The fires were only about a quarter mile away, light flitting about half-lit faces beyond the thicket, looking like ghastly masks. He thought he might have been able to hear the clatter of dice, followed by disappointed mutterings.

“And where are we going?” The real question was… where had the man planned to bury him.

“You’ll see,” he gruffed.

“Why don’t you tell me now? I don’t like surprises.” Walter sniffed.

“You’ll see
when
we get there.”

“Doesn’t feel good to get stabbed so many times, does it?”

“Close your maw and get moving.”

“Why are you doing this? Do you know who I am?”

The man snickered as though someone had just cracked a good joke. “We’ve been watching you for a long time. Watching and waiting, watching and waiting.”
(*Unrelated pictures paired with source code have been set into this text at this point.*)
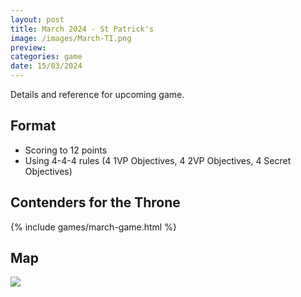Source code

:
 ```yaml
---
layout: post
title: March 2024 - St Patrick's
image: /images/March-TI.png
preview: 
categories: game
date: 15/03/2024
---
```


Details and reference for upcoming game.

## Format
* Scoring to 12 points
* Using 4-4-4 rules (4 1VP Objectives, 4 2VP Objectives, 4 Secret Objectives)

## Contenders for the Throne
{% include games/march-game.html %}

## Map
<img src="/images/March-TI.png" class="map">

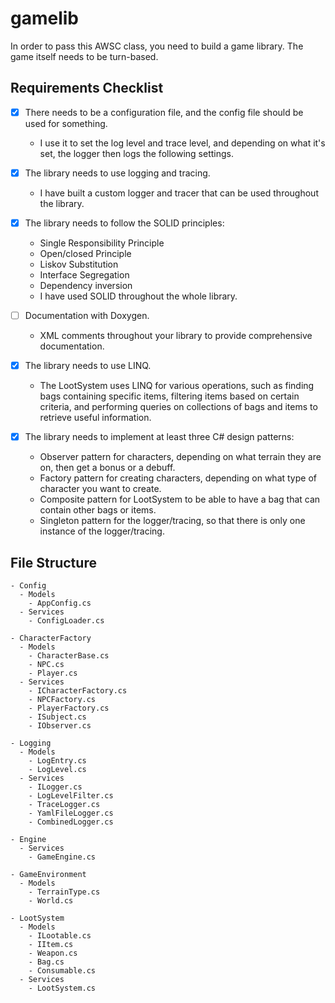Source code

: # gamelib

In order to pass this AWSC class, you need to build a game library. The game itself needs to be turn-based.

## Requirements Checklist

- [x] There needs to be a configuration file, and the config file should be used for something.
  - I use it to set the log level and trace level, and depending on what it's set, the logger then logs the following settings.

- [x] The library needs to use logging and tracing.
  - I have built a custom logger and tracer that can be used throughout the library.

- [x] The library needs to follow the SOLID principles:
  - Single Responsibility Principle
  - Open/closed Principle
  - Liskov Substitution
  - Interface Segregation
  - Dependency inversion
  - I have used SOLID throughout the whole library.

- [ ] Documentation with Doxygen.
  - XML comments throughout your library to provide comprehensive documentation.

- [x] The library needs to use LINQ.
  - The LootSystem uses LINQ for various operations, such as finding bags containing specific items, filtering items based on certain criteria, and performing queries on collections of bags and items to retrieve useful information.

- [x] The library needs to implement at least three C# design patterns:
  - Observer pattern for characters, depending on what terrain they are on, then get a bonus or a debuff.
  - Factory pattern for creating characters, depending on what type of character you want to create.
  - Composite pattern for LootSystem to be able to have a bag that can contain other bags or items.
  - Singleton pattern for the logger/tracing, so that there is only one instance of the logger/tracing.

## File Structure

```
- Config
  - Models
    - AppConfig.cs
  - Services
    - ConfigLoader.cs

- CharacterFactory
  - Models
    - CharacterBase.cs
    - NPC.cs
    - Player.cs
  - Services
    - ICharacterFactory.cs
    - NPCFactory.cs
    - PlayerFactory.cs
    - ISubject.cs
    - IObserver.cs

- Logging
  - Models
    - LogEntry.cs
    - LogLevel.cs
  - Services
    - ILogger.cs
    - LogLevelFilter.cs
    - TraceLogger.cs
    - YamlFileLogger.cs
    - CombinedLogger.cs

- Engine
  - Services
    - GameEngine.cs

- GameEnvironment
  - Models
    - TerrainType.cs
    - World.cs

- LootSystem
  - Models
    - ILootable.cs
    - IItem.cs
    - Weapon.cs
    - Bag.cs
    - Consumable.cs
  - Services
    - LootSystem.cs
```

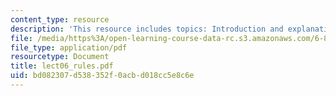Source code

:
 ```yaml
---
content_type: resource
description: 'This resource includes topics: Introduction and explanation to MYCIN.'
file: /media/https%3A/open-learning-course-data-rc.s3.amazonaws.com/6-871-knowledge-based-applications-systems-spring-2005/bd082307d538352f0acbd018cc5e8c6e_lect06_rules.pdf
file_type: application/pdf
resourcetype: Document
title: lect06_rules.pdf
uid: bd082307-d538-352f-0acb-d018cc5e8c6e
---
```

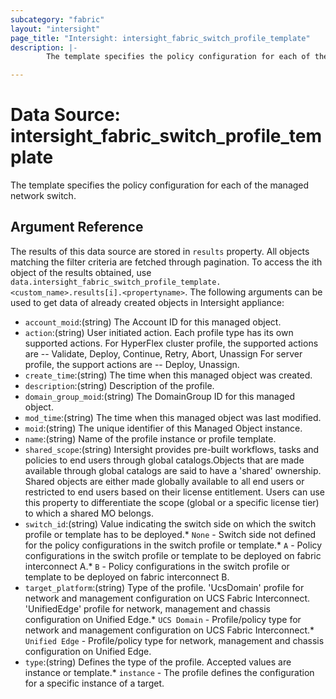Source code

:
 ```yaml
---
subcategory: "fabric"
layout: "intersight"
page_title: "Intersight: intersight_fabric_switch_profile_template"
description: |-
        The template specifies the policy configuration for each of the managed network switch.

---
```


# Data Source: intersight_fabric_switch_profile_template
The template specifies the policy configuration for each of the managed network switch.
## Argument Reference
The results of this data source are stored in `results` property.
All objects matching the filter criteria are fetched through pagination.
To access the ith object of the results obtained, use `data.intersight_fabric_switch_profile_template.<custom_name>.results[i].<propertyname>`.
The following arguments can be used to get data of already created objects in Intersight appliance:
* `account_moid`:(string) The Account ID for this managed object. 
* `action`:(string) User initiated action. Each profile type has its own supported actions. For HyperFlex cluster profile, the supported actions are -- Validate, Deploy, Continue, Retry, Abort, Unassign For server profile, the support actions are -- Deploy, Unassign. 
* `create_time`:(string) The time when this managed object was created. 
* `description`:(string) Description of the profile. 
* `domain_group_moid`:(string) The DomainGroup ID for this managed object. 
* `mod_time`:(string) The time when this managed object was last modified. 
* `moid`:(string) The unique identifier of this Managed Object instance. 
* `name`:(string) Name of the profile instance or profile template. 
* `shared_scope`:(string) Intersight provides pre-built workflows, tasks and policies to end users through global catalogs.Objects that are made available through global catalogs are said to have a 'shared' ownership. Shared objects are either made globally available to all end users or restricted to end users based on their license entitlement. Users can use this property to differentiate the scope (global or a specific license tier) to which a shared MO belongs. 
* `switch_id`:(string) Value indicating the switch side on which the switch profile or template has to be deployed.* `None` - Switch side not defined for the policy configurations in the switch profile or template.* `A` - Policy configurations in the switch profile or template to be deployed on fabric interconnect A.* `B` - Policy configurations in the switch profile or template to be deployed on fabric interconnect B. 
* `target_platform`:(string) Type of the profile. 'UcsDomain' profile for network and management configuration on UCS Fabric Interconnect. 'UnifiedEdge' profile for network, management and chassis configuration on Unified Edge.* `UCS Domain` - Profile/policy type for network and management configuration on UCS Fabric Interconnect.* `Unified Edge` - Profile/policy type for network, management and chassis configuration on Unified Edge. 
* `type`:(string) Defines the type of the profile. Accepted values are instance or template.* `instance` - The profile defines the configuration for a specific instance of a target. 
 
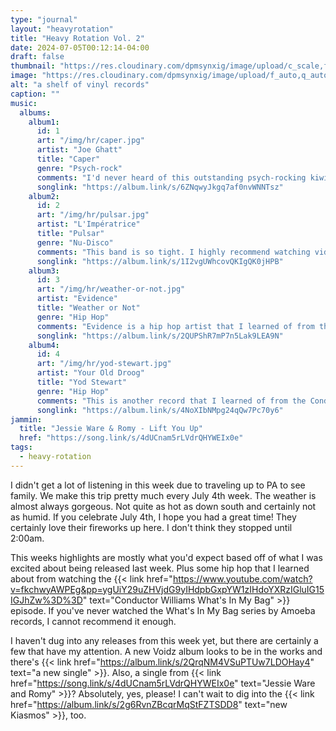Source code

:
 ```yaml
---
type: "journal"
layout: "heavyrotation"
title: "Heavy Rotation Vol. 2"
date: 2024-07-05T00:12:14-04:00
draft: false
thumbnail: "https://res.cloudinary.com/dpmsynxig/image/upload/c_scale,f_auto,q_auto:good,w_740/v1719681794/2024%20Posts/heavy-rotation/untitled-1.jpg"
image: "https://res.cloudinary.com/dpmsynxig/image/upload/f_auto,q_auto:good/v1719681794/2024%20Posts/heavy-rotation/untitled-1.jpg"
alt: "a shelf of vinyl records"
caption: ""
music:
  albums:
    album1:
      id: 1
      art: "/img/hr/caper.jpg"
      artist: "Joe Ghatt"
      title: "Caper"
      genre: "Psych-rock"
      comments: "I'd never heard of this outstanding psych-rocking kiwi before, but I am hooked. I've had Ghatt's single Always Remember on my Discovery 2024 playlist for a while now, and I'm not sure when the full album came out, but, I've been jamming it over and over the last few days. I just really love the overall sound, and his vocal style. He really nails that 60s/70s psych sound, but at the same time making it his own. Also there's a lot of flute playing on this record, and I love all things with the flute. Not sure why, but I pretty much dig anything with a flute. Check out Cal Tjader's song Aquarius, or Sven Libaek's Inner Space. Heck, The Beastie Boys' Flute Loop! Yeah, the flute kicks ass."
      songlink: "https://album.link/s/6ZNqwyJkgq7af0nvWNNTsz"
    album2:
      id: 2
      art: "/img/hr/pulsar.jpg"
      artist: "L'Impératrice"
      title: "Pulsar"
      genre: "Nu-Disco"
      comments: "This band is so tight. I highly recommend watching videos of them playing live to see what I mean. They sound so, so clean. If Daft Punk had a full band during the Discovery era, this is what it would sound like. It's like live French House music done better than anyone else as far as I know. It's apparently called Nu-Disco and that makes sense."
      songlink: "https://album.link/s/1I2vgUWhcovQKIgQK0jHPB"
    album3:
      id: 3
      art: "/img/hr/weather-or-not.jpg"
      artist: "Evidence"
      title: "Weather or Not"
      genre: "Hip Hop"
      comments: "Evidence is a hip hop artist that I learned of from the very recent Conductor Williams' What's In My Bag episode. At least, I don't think I knew of him. I just learned he's one-third of Dilated Peoples, so maybe! Either way, I will be digging into more of his solo work. Weather Or Not is 100% pure boom-bappin' hip-hop, and if that's your jam, then you will love this expertly produced record."
      songlink: "https://album.link/s/2QUPShR7mP7n5Lak9LEA9N"
    album4:
      id: 4
      art: "/img/hr/yod-stewart.jpg"
      artist: "Your Old Droog"
      title: "Yod Stewart"
      genre: "Hip Hop"
      comments: "This is another record that I learned of from the Conductor William's What's In My Bag episode. I don't know if this is a great comparison but Your Old Droog's voice, style and music production reminds me a lot of MF DOOM, but not in a copy-cat sort of way. Kinda like Ghost Face, too. On this album at least. Underground hip-hop at it's best."
      songlink: "https://album.link/s/4NoXIbNMpg24qQw7Pc70y6"
jammin:
  title: "Jessie Ware & Romy - Lift You Up"
  href: "https://song.link/s/4dUCnam5rLVdrQHYWEIx0e"
tags:
  - heavy-rotation
---
```


I didn't get a lot of listening in this week due to traveling up to PA to see family. We make this trip pretty much every July 4th week. The weather is almost always gorgeous. Not quite as hot as down south and certainly not as humid. If you celebrate July 4th, I hope you had a great time! They certainly love their fireworks up here. I don't think they stopped until 2:00am.

This weeks highlights are mostly what you'd expect based off of what I was excited about being released last week. Plus some hip hop that I learned about from watching the {{< link href="https://www.youtube.com/watch?v=fkchwyAWPEg&pp=ygUiY29uZHVjdG9yIHdpbGxpYW1zIHdoYXRzIGluIG15IGJhZw%3D%3D" text="Conductor Williams What's In My Bag" >}} episode. If you've never watched the What's In My Bag series by Amoeba records, I cannot recommend it enough.

I haven't dug into any releases from this week yet, but there are certainly a few that have my attention. A new Voidz album looks to be in the works and there's {{< link href="https://album.link/s/2QrqNM4VSuPTUw7LDOHay4" text="a new single" >}}. Also, a single from {{< link href="https://song.link/s/4dUCnam5rLVdrQHYWEIx0e" text="Jessie Ware and Romy" >}}? Absolutely, yes, please! I can't wait to dig into the {{< link href="https://album.link/s/2g6RvnZBcqrMqStFZTSDD8" text="new Kiasmos" >}}, too.
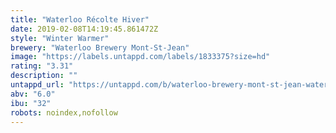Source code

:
 ```yaml
---
title: "Waterloo Récolte Hiver"
date: 2019-02-08T14:19:45.861472Z
style: "Winter Warmer"
brewery: "Waterloo Brewery Mont-St-Jean"
image: "https://labels.untappd.com/labels/1833375?size=hd"
rating: "3.31"
description: ""
untappd_url: "https://untappd.com/b/waterloo-brewery-mont-st-jean-waterloo-recolte-hiver/1833375"
abv: "6.0"
ibu: "32"
robots: noindex,nofollow
---
```

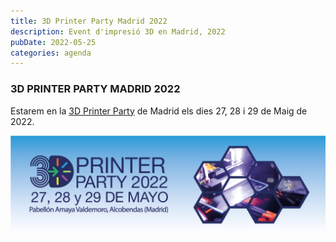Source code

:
```yaml
---
title: 3D Printer Party Madrid 2022
description: Event d'impresió 3D en Madrid, 2022
pubDate: 2022-05-25
categories: agenda
---
```


### 3D PRINTER PARTY MADRID 2022

Estarem en la [3D Printer Party](https://3dprinterparty.es/) de Madrid els dies 27, 28 i 29 de Maig de 2022.

 ![](images/image-1024x320.png)
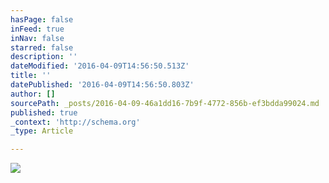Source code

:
 ```yaml
---
hasPage: false
inFeed: true
inNav: false
starred: false
description: ''
dateModified: '2016-04-09T14:56:50.513Z'
title: ''
datePublished: '2016-04-09T14:56:50.803Z'
author: []
sourcePath: _posts/2016-04-09-46a1dd16-7b9f-4772-856b-ef3bdda99024.md
published: true
_context: 'http://schema.org'
_type: Article

---
```

![](https://the-grid-user-content.s3-us-west-2.amazonaws.com/6470d7f7-95f0-4ece-9c7b-ef35208d362a.jpg)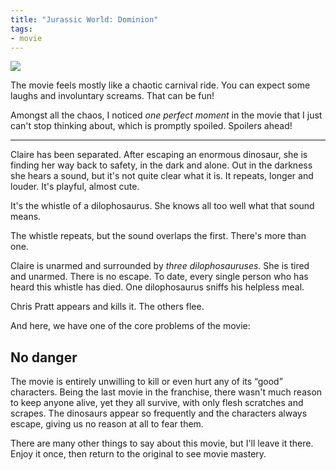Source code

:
 ```yaml
---
title: "Jurassic World: Dominion"
tags:
- movie
---
```


![](https://www.themoviedb.org/t/p/original/QOMBHUrMCTw6nugUsGQdLKYxr8.jpg)

The movie feels mostly like a chaotic carnival ride. You can expect some laughs and involuntary screams. That can be fun!

Amongst all the chaos, I noticed *one perfect moment* in the movie that I just can't stop thinking about, which is promptly spoiled. Spoilers ahead!

---

Claire has been separated. After escaping an enormous dinosaur, she is finding her way back to safety, in the dark and alone. Out in the darkness she hears a sound, but it's not quite clear what it is. It repeats, longer and louder. It's playful, almost cute.

It's the whistle of a dilophosaurus. She knows all too well what that sound means.

The whistle repeats, but the sound overlaps the first. There's more than one.

Claire is unarmed and surrounded by *three dilophosauruses*. She is tired and unarmed. There is no escape. To date, every single person who has heard this whistle has died. One dilophosaurus sniffs his helpless meal.

Chris Pratt appears and kills it. The others flee.

And here, we have one of the core problems of the movie: 

## No danger

The movie is entirely unwilling to kill or even hurt any of its “good” characters. Being the last movie in the franchise, there wasn't much reason to keep anyone alive, yet they all survive, with only flesh scratches and scrapes. The dinosaurs appear so frequently and the characters always escape, giving us no reason at all to fear them.

There are many other things to say about this movie, but I'll leave it there. Enjoy it once, then return to the original to see movie mastery.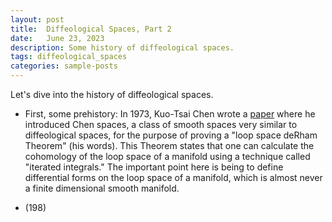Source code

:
 ```yaml
---
layout: post
title:  Diffeological Spaces, Part 2
date:   June 23, 2023
description: Some history of diffeological spaces.
tags: diffeological_spaces
categories: sample-posts
---
```


Let's dive into the history of diffeological spaces. 

* First, some prehistory: In 1973, Kuo-Tsai Chen wrote a [paper](https://www.jstor.org/stable/1970846?origin=crossref) where he introduced Chen spaces, a class of smooth spaces very similar to diffeological spaces, for the purpose of proving a "loop space deRham Theorem" (his words). This Theorem states that one can calculate the cohomology of the loop space of a manifold using a technique called "iterated integrals." The important point here is being to define differential forms on the loop space of a manifold, which is almost never a finite dimensional smooth manifold. 

* (198)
They marched deeper into the forest, black trees towering over the mix of stars and black clouds, drowning out the fires beyond. There was hardly any light as the lantern sputtered on what little oil remained.

Walter could’ve summoned the Dragon at any time and turned this man into the brightest candle the world had ever seen. His curiosity was piqued and he really didn’t want to get stabbed again. If Walter was going to get out of this without getting cut, he’d have to wait for the opportune moment. The man could’ve already slit his throat ten times over. Why he hadn’t was what Walter wanted to know.

The path wound on, twisting down a gradual slope. He kept his eyes on the ground, picking out snaring roots and toe grabbing stones. He listened to the labored breathing of the man at his back, enjoying hearing him struggle. The path finally opened up to a cleared field. Across the darkened plot of barley, the trees fanned out again, swallowing the light.